Pourquoi Cuba considère-t-elle comme un « sabotage » le vol d'huile de transformateurs électriques ?

Transformateur, image de référencePhoto © Facebook / CMKC Radio Revolución

Le régime cubain a décidé de traiter le vol d'huile diélectrique des transformateurs électriques non pas comme un simple vol, mais comme un sabotage, avec des peines allant de sept à 30 ans d'emprisonnement et pouvant aller jusqu'à la réclusion à perpétuité ou même la peine de mort dans les cas aggravés, selon préviens le journal officiel Girón dans un éditorial publié ce mercredi.

Le cadre légal qui sous-tend cette qualification est le Dictamen 475/2025 du Tribunal Supremo Popular, émis en mai 2025, qui a instruit les tribunaux à appliquer l'article 125 du Code Pénal cubain à ceux qui endommagent ou s'approprient des éléments d'infrastructures critiques, y compris le Système Électroénergétique National.

Le problème a atteint une échelle alarmante. Rien que dans la province de Matanzas, plus de 90 transformateurs ont été touchés par ce type de vol.

En San Luis, Santiago de Cuba, l'extraction de 300 litres d'huile d'un transformateur de quatre megavolt-ampères a privé d'électricité environ 17 000 personnes.

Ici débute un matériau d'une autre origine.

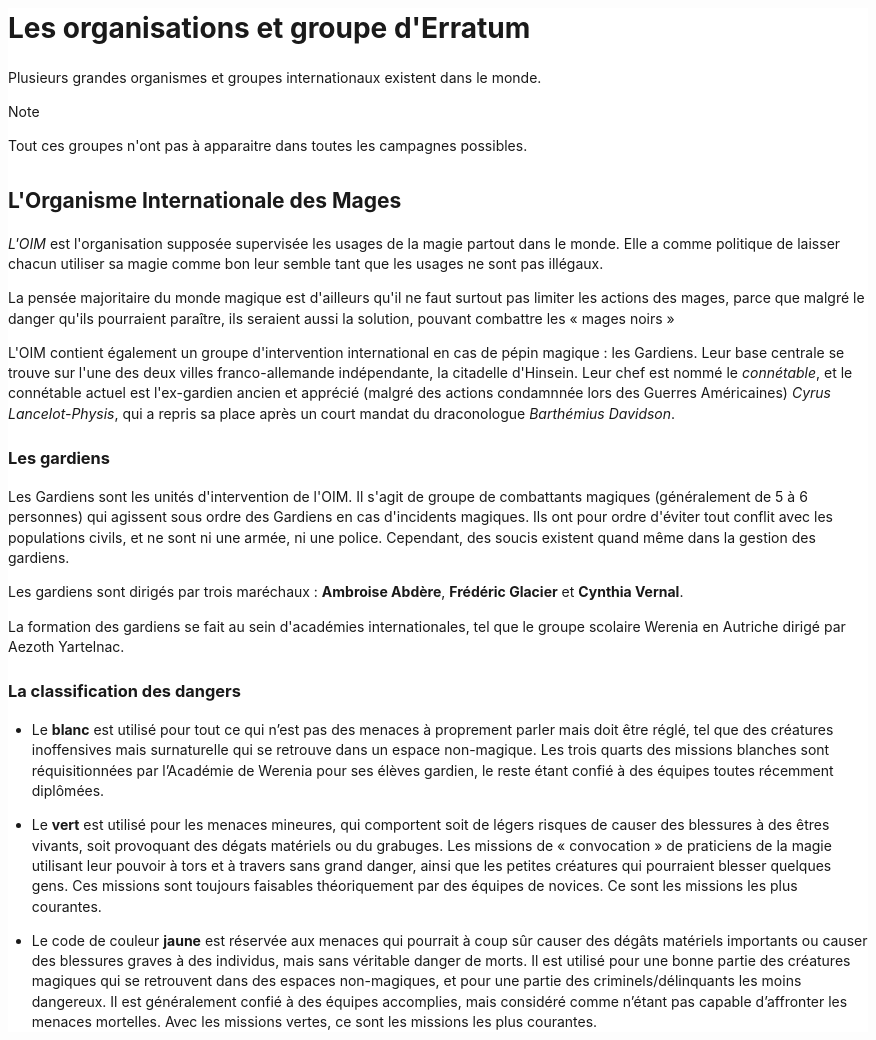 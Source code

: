 # Les organisations et groupe d'Erratum

Plusieurs grandes organismes et groupes internationaux existent dans le monde.

> [!NOTE]
> Tout ces groupes n'ont pas à apparaitre dans toutes les campagnes possibles.

## L'Organisme Internationale des Mages

*L'OIM* est l'organisation supposée supervisée les usages de la magie partout dans le monde. Elle a comme politique de laisser chacun utiliser sa magie comme bon leur semble tant que les usages ne sont pas illégaux.

La pensée majoritaire du monde magique est d'ailleurs qu'il ne faut surtout pas limiter les actions des mages, parce que malgré le danger qu'ils pourraient paraître, ils seraient aussi la solution, pouvant combattre les « mages noirs »

L'OIM contient également un groupe d'intervention international en cas de pépin magique : les Gardiens. Leur base centrale se trouve sur l'une des deux villes franco-allemande indépendante, la citadelle d'Hinsein. Leur chef est nommé le *connétable*, et le connétable actuel est l'ex-gardien ancien et apprécié (malgré des actions condamnnée lors des Guerres Américaines) *Cyrus Lancelot-Physis*, qui a repris sa place après un court mandat du draconologue *Barthémius Davidson*.

### Les gardiens

Les Gardiens sont les unités d'intervention de l'OIM. Il s'agit de groupe de combattants magiques (généralement de 5 à 6 personnes) qui agissent sous ordre des Gardiens en cas d'incidents magiques. Ils ont pour ordre d'éviter tout conflit avec les populations civils, et ne sont ni une armée, ni une police. Cependant, des soucis existent quand même dans la gestion des gardiens.

Les gardiens sont dirigés par trois maréchaux : **Ambroise Abdère**, **Frédéric Glacier** et **Cynthia Vernal**.

La formation des gardiens se fait au sein d'académies internationales, tel que le groupe scolaire Werenia en Autriche dirigé par Aezoth Yartelnac.

### La classification des dangers

- Le **blanc** est utilisé pour tout ce qui n’est pas des menaces à proprement parler mais doit être réglé, tel que des créatures inoffensives mais surnaturelle qui se retrouve dans un espace non-magique. Les trois quarts des missions blanches sont réquisitionnées par l’Académie de Werenia pour ses élèves gardien, le reste étant confié à des équipes toutes récemment diplômées.

- Le **vert** est utilisé pour les menaces mineures, qui comportent soit de légers risques de causer des blessures à des êtres vivants, soit provoquant des dégats matériels ou du grabuges. Les missions de « convocation » de praticiens de la magie utilisant leur pouvoir à tors et à travers sans grand danger, ainsi que les petites créatures qui pourraient blesser quelques gens. Ces missions sont toujours faisables théoriquement par des équipes de novices. Ce sont les missions les plus courantes.

- Le code de couleur **jaune** est réservée aux menaces qui pourrait à coup sûr causer des dégâts matériels importants ou causer des blessures graves à des individus, mais sans véritable danger de morts. Il est utilisé pour une bonne partie des créatures magiques qui se retrouvent dans des espaces non-magiques, et pour une partie des criminels/délinquants les moins dangereux. Il est généralement confié à des équipes accomplies, mais considéré comme n’étant pas capable d’affronter les menaces mortelles. Avec les missions vertes, ce sont les missions les plus courantes.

Dans la communauté de Julia, à Bayamo, plus de cinq mille clients ont perdu leur approvisionnement, avec une impact économique de 27 360 pesos.

Ce mercredi, les autorités ont informé qu'un homme a été arrêté à Unión de Reyes, Matanzas, accusé d'avoir volé de l'huile diélectrique dans une sous-station électrique.

Les forces de l'ordre ont récupéré 30 litres du liquide ; le suspect a renversé 20 litres supplémentaires en réalisant la présence de la police afin d'éviter qu'ils ne soient saisis.

En Mayabeque, ils ont démantelé un groupe de six personnes qui opérait à Güines et Melena del Sur avec un haut degré d'organisation : ils escaladaient des poteaux sans échelles, forçaient des couvercles avec des barres ou des machettes, extrayaient l'huile avec des tuyaux et la transportaient dans des récipients en plastique sur des bicyclette.

En Holguín, plus de 20 000 personnes sont restées sans électricité après le vol d'huile d'un transformateur.

La motivation derrière ces vols est économique : l'huile diélectrique est revendue sur le marché informel comme substitut de carburant pour les tracteurs et les camions à des prix supérieurs à 600 pesos le litre.

Le résultat, cependant, est démesurément destructeur. Le ministre de l'Énergie et des Mines, Vicente de la O Levy, a déclaré devant l'Assemblée Nationale fin juillet que le volume de pétrole volé était « presque similaire » à celui produit durant cette même période, et que certaines communautés avaient été privées d'électricité pendant jusqu'à 105 jours en raison de dommages sur des transformateurs qu'il était impossible de remplacer rapidement.

Les tribunaux ont déjà commencé à appliquer des peines sévères. En mai, un employé de l'Entreprise Électrique de l'Île de la Jeunesse a été condamné à huit ans de prison pour s'être approprié 60 litres d'huile.

En Ciego de Ávila, plusieurs accusés ont reçu des peines de sept à 12 ans pour des délits similaires. À Artemisa, le parquet a demandé 12 ans de prison pour un homme qui a volé 70 litres.

Les autorités de Matanzas ont activé les Zones de Défense pour protéger les transformateurs et ont annoncé que les responsables seront soumis à des procès exemplaires.